Source texts of formatted documents
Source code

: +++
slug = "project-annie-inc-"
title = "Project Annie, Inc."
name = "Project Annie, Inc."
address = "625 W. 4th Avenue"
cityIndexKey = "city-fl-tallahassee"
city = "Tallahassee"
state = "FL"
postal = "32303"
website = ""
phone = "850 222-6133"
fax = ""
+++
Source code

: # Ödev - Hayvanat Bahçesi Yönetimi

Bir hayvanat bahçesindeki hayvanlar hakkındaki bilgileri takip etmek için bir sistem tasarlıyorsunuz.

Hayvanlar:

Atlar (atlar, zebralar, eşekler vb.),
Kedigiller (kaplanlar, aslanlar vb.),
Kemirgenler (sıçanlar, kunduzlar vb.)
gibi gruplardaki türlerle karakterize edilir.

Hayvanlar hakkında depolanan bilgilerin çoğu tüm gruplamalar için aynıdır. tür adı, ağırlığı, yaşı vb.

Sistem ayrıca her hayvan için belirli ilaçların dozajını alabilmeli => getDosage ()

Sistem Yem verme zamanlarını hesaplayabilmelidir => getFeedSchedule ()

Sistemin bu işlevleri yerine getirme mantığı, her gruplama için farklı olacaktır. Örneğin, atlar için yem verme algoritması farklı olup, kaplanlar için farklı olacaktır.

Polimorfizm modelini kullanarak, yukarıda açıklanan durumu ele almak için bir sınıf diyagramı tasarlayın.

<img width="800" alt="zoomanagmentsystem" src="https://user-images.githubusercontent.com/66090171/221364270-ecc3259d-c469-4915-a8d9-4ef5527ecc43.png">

• WORK ITEM
Repeat every record exactly as written, please.

• EXPECTED OUTPUT
Source code

: +++
slug = "project-annie-inc-"
title = "Project Annie, Inc."
name = "Project Annie, Inc."
address = "625 W. 4th Avenue"
cityIndexKey = "city-fl-tallahassee"
city = "Tallahassee"
state = "FL"
postal = "32303"
website = ""
phone = "850 222-6133"
fax = ""
+++
Source code

: # Ödev - Hayvanat Bahçesi Yönetimi

Bir hayvanat bahçesindeki hayvanlar hakkındaki bilgileri takip etmek için bir sistem tasarlıyorsunuz.

Hayvanlar:

Atlar (atlar, zebralar, eşekler vb.),
Kedigiller (kaplanlar, aslanlar vb.),
Kemirgenler (sıçanlar, kunduzlar vb.)
gibi gruplardaki türlerle karakterize edilir.

Hayvanlar hakkında depolanan bilgilerin çoğu tüm gruplamalar için aynıdır. tür adı, ağırlığı, yaşı vb.

Sistem ayrıca her hayvan için belirli ilaçların dozajını alabilmeli => getDosage ()

Sistem Yem verme zamanlarını hesaplayabilmelidir => getFeedSchedule ()

Sistemin bu işlevleri yerine getirme mantığı, her gruplama için farklı olacaktır. Örneğin, atlar için yem verme algoritması farklı olup, kaplanlar için farklı olacaktır.

Polimorfizm modelini kullanarak, yukarıda açıklanan durumu ele almak için bir sınıf diyagramı tasarlayın.

<img width="800" alt="zoomanagmentsystem" src="https://user-images.githubusercontent.com/66090171/221364270-ecc3259d-c469-4915-a8d9-4ef5527ecc43.png">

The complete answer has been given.